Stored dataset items

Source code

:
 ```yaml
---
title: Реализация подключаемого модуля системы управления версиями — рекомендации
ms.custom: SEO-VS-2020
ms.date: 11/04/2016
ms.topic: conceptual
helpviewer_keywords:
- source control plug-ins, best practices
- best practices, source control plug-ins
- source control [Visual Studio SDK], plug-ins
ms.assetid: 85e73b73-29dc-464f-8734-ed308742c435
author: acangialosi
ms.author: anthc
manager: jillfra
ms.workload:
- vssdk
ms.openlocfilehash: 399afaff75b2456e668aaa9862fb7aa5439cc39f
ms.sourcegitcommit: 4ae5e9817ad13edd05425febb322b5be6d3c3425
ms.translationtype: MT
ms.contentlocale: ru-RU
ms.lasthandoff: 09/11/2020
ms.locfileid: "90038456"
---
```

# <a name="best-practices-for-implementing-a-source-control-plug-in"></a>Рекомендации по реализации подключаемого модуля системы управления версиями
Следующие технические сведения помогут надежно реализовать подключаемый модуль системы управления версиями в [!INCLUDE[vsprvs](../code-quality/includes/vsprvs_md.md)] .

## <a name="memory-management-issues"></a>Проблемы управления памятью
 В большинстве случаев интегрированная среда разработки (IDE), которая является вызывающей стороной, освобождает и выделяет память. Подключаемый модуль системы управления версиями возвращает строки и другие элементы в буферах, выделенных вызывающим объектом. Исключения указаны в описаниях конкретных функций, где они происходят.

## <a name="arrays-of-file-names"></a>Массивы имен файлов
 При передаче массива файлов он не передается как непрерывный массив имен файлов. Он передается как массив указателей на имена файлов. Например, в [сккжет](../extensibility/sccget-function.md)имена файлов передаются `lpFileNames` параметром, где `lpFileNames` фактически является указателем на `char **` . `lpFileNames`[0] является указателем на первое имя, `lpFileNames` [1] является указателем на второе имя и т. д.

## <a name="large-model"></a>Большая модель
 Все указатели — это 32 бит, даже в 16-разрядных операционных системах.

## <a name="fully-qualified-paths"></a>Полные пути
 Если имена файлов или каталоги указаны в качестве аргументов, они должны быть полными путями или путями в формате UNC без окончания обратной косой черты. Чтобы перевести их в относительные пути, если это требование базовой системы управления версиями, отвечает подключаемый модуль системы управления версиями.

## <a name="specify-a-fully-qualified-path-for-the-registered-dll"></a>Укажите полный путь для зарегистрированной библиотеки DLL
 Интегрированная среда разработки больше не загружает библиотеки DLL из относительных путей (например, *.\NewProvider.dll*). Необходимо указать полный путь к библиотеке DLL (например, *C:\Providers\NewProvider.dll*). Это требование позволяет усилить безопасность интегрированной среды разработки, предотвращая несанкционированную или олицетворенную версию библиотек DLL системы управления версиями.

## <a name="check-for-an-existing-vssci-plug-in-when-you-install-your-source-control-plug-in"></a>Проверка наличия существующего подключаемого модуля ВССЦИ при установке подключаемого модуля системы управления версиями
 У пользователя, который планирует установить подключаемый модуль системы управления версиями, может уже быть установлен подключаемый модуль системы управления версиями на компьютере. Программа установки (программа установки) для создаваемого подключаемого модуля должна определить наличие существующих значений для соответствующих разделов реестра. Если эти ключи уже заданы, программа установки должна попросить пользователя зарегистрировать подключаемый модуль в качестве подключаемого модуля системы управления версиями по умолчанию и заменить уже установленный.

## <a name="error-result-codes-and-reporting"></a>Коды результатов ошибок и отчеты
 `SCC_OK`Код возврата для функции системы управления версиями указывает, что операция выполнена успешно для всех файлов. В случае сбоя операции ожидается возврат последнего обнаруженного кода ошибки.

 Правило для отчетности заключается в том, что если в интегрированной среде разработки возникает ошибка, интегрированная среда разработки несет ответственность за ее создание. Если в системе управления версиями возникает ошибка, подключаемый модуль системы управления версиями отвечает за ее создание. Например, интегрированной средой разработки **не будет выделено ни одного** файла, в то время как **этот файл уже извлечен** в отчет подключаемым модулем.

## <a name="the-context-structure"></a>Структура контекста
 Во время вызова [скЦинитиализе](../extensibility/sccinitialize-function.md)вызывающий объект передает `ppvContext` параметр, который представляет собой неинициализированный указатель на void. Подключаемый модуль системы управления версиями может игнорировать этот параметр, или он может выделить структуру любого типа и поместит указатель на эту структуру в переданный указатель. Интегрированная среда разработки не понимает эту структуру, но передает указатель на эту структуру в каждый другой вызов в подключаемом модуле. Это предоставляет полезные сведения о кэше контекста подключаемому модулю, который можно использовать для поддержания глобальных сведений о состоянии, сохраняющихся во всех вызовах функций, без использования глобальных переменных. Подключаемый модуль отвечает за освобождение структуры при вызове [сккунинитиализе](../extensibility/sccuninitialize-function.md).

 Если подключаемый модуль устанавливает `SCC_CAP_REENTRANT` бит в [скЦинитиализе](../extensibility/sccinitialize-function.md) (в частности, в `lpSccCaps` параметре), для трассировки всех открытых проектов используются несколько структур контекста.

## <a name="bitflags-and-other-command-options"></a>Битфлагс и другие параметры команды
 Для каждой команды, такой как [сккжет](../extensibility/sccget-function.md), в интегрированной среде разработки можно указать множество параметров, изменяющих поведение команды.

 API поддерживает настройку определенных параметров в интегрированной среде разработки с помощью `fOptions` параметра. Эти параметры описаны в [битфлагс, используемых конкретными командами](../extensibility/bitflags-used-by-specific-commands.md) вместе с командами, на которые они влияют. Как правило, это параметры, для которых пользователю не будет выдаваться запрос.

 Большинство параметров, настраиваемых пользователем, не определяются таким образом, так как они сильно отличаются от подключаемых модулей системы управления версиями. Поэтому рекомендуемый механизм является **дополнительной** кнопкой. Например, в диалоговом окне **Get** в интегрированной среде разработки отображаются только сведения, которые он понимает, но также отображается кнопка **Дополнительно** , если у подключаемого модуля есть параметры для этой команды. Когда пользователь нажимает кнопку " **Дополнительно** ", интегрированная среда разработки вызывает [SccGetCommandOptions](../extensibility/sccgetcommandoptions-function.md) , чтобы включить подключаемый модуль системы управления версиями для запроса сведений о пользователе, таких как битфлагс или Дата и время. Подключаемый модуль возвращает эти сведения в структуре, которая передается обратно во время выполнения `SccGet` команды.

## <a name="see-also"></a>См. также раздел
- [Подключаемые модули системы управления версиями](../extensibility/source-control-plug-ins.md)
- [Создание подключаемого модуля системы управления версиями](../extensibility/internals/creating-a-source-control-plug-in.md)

Task directions
Transcribe every entry exactly, omitting nothing.

Answer box
Source code

:
 ```yaml
---
title: Реализация подключаемого модуля системы управления версиями — рекомендации
ms.custom: SEO-VS-2020
ms.date: 11/04/2016
ms.topic: conceptual
helpviewer_keywords:
- source control plug-ins, best practices
- best practices, source control plug-ins
- source control [Visual Studio SDK], plug-ins
ms.assetid: 85e73b73-29dc-464f-8734-ed308742c435
author: acangialosi
ms.author: anthc
manager: jillfra
ms.workload:
- vssdk
ms.openlocfilehash: 399afaff75b2456e668aaa9862fb7aa5439cc39f
ms.sourcegitcommit: 4ae5e9817ad13edd05425febb322b5be6d3c3425
ms.translationtype: MT
ms.contentlocale: ru-RU
ms.lasthandoff: 09/11/2020
ms.locfileid: "90038456"
---
```

# <a name="best-practices-for-implementing-a-source-control-plug-in"></a>Рекомендации по реализации подключаемого модуля системы управления версиями
Следующие технические сведения помогут надежно реализовать подключаемый модуль системы управления версиями в [!INCLUDE[vsprvs](../code-quality/includes/vsprvs_md.md)] .

## <a name="memory-management-issues"></a>Проблемы управления памятью
 В большинстве случаев интегрированная среда разработки (IDE), которая является вызывающей стороной, освобождает и выделяет память. Подключаемый модуль системы управления версиями возвращает строки и другие элементы в буферах, выделенных вызывающим объектом. Исключения указаны в описаниях конкретных функций, где они происходят.

## <a name="arrays-of-file-names"></a>Массивы имен файлов
 При передаче массива файлов он не передается как непрерывный массив имен файлов. Он передается как массив указателей на имена файлов. Например, в [сккжет](../extensibility/sccget-function.md)имена файлов передаются `lpFileNames` параметром, где `lpFileNames` фактически является указателем на `char **` . `lpFileNames`[0] является указателем на первое имя, `lpFileNames` [1] является указателем на второе имя и т. д.

## <a name="large-model"></a>Большая модель
 Все указатели — это 32 бит, даже в 16-разрядных операционных системах.

## <a name="fully-qualified-paths"></a>Полные пути
 Если имена файлов или каталоги указаны в качестве аргументов, они должны быть полными путями или путями в формате UNC без окончания обратной косой черты. Чтобы перевести их в относительные пути, если это требование базовой системы управления версиями, отвечает подключаемый модуль системы управления версиями.

## <a name="specify-a-fully-qualified-path-for-the-registered-dll"></a>Укажите полный путь для зарегистрированной библиотеки DLL
 Интегрированная среда разработки больше не загружает библиотеки DLL из относительных путей (например, *.\NewProvider.dll*). Необходимо указать полный путь к библиотеке DLL (например, *C:\Providers\NewProvider.dll*). Это требование позволяет усилить безопасность интегрированной среды разработки, предотвращая несанкционированную или олицетворенную версию библиотек DLL системы управления версиями.

## <a name="check-for-an-existing-vssci-plug-in-when-you-install-your-source-control-plug-in"></a>Проверка наличия существующего подключаемого модуля ВССЦИ при установке подключаемого модуля системы управления версиями
 У пользователя, который планирует установить подключаемый модуль системы управления версиями, может уже быть установлен подключаемый модуль системы управления версиями на компьютере. Программа установки (программа установки) для создаваемого подключаемого модуля должна определить наличие существующих значений для соответствующих разделов реестра. Если эти ключи уже заданы, программа установки должна попросить пользователя зарегистрировать подключаемый модуль в качестве подключаемого модуля системы управления версиями по умолчанию и заменить уже установленный.

## <a name="error-result-codes-and-reporting"></a>Коды результатов ошибок и отчеты
 `SCC_OK`Код возврата для функции системы управления версиями указывает, что операция выполнена успешно для всех файлов. В случае сбоя операции ожидается возврат последнего обнаруженного кода ошибки.

 Правило для отчетности заключается в том, что если в интегрированной среде разработки возникает ошибка, интегрированная среда разработки несет ответственность за ее создание. Если в системе управления версиями возникает ошибка, подключаемый модуль системы управления версиями отвечает за ее создание. Например, интегрированной средой разработки **не будет выделено ни одного** файла, в то время как **этот файл уже извлечен** в отчет подключаемым модулем.

## <a name="the-context-structure"></a>Структура контекста
 Во время вызова [скЦинитиализе](../extensibility/sccinitialize-function.md)вызывающий объект передает `ppvContext` параметр, который представляет собой неинициализированный указатель на void. Подключаемый модуль системы управления версиями может игнорировать этот параметр, или он может выделить структуру любого типа и поместит указатель на эту структуру в переданный указатель. Интегрированная среда разработки не понимает эту структуру, но передает указатель на эту структуру в каждый другой вызов в подключаемом модуле. Это предоставляет полезные сведения о кэше контекста подключаемому модулю, который можно использовать для поддержания глобальных сведений о состоянии, сохраняющихся во всех вызовах функций, без использования глобальных переменных. Подключаемый модуль отвечает за освобождение структуры при вызове [сккунинитиализе](../extensibility/sccuninitialize-function.md).

 Если подключаемый модуль устанавливает `SCC_CAP_REENTRANT` бит в [скЦинитиализе](../extensibility/sccinitialize-function.md) (в частности, в `lpSccCaps` параметре), для трассировки всех открытых проектов используются несколько структур контекста.

## <a name="bitflags-and-other-command-options"></a>Битфлагс и другие параметры команды
 Для каждой команды, такой как [сккжет](../extensibility/sccget-function.md), в интегрированной среде разработки можно указать множество параметров, изменяющих поведение команды.

 API поддерживает настройку определенных параметров в интегрированной среде разработки с помощью `fOptions` параметра. Эти параметры описаны в [битфлагс, используемых конкретными командами](../extensibility/bitflags-used-by-specific-commands.md) вместе с командами, на которые они влияют. Как правило, это параметры, для которых пользователю не будет выдаваться запрос.

 Большинство параметров, настраиваемых пользователем, не определяются таким образом, так как они сильно отличаются от подключаемых модулей системы управления версиями. Поэтому рекомендуемый механизм является **дополнительной** кнопкой. Например, в диалоговом окне **Get** в интегрированной среде разработки отображаются только сведения, которые он понимает, но также отображается кнопка **Дополнительно** , если у подключаемого модуля есть параметры для этой команды. Когда пользователь нажимает кнопку " **Дополнительно** ", интегрированная среда разработки вызывает [SccGetCommandOptions](../extensibility/sccgetcommandoptions-function.md) , чтобы включить подключаемый модуль системы управления версиями для запроса сведений о пользователе, таких как битфлагс или Дата и время. Подключаемый модуль возвращает эти сведения в структуре, которая передается обратно во время выполнения `SccGet` команды.

## <a name="see-also"></a>См. также раздел
- [Подключаемые модули системы управления версиями](../extensibility/source-control-plug-ins.md)
- [Создание подключаемого модуля системы управления версиями](../extensibility/internals/creating-a-source-control-plug-in.md)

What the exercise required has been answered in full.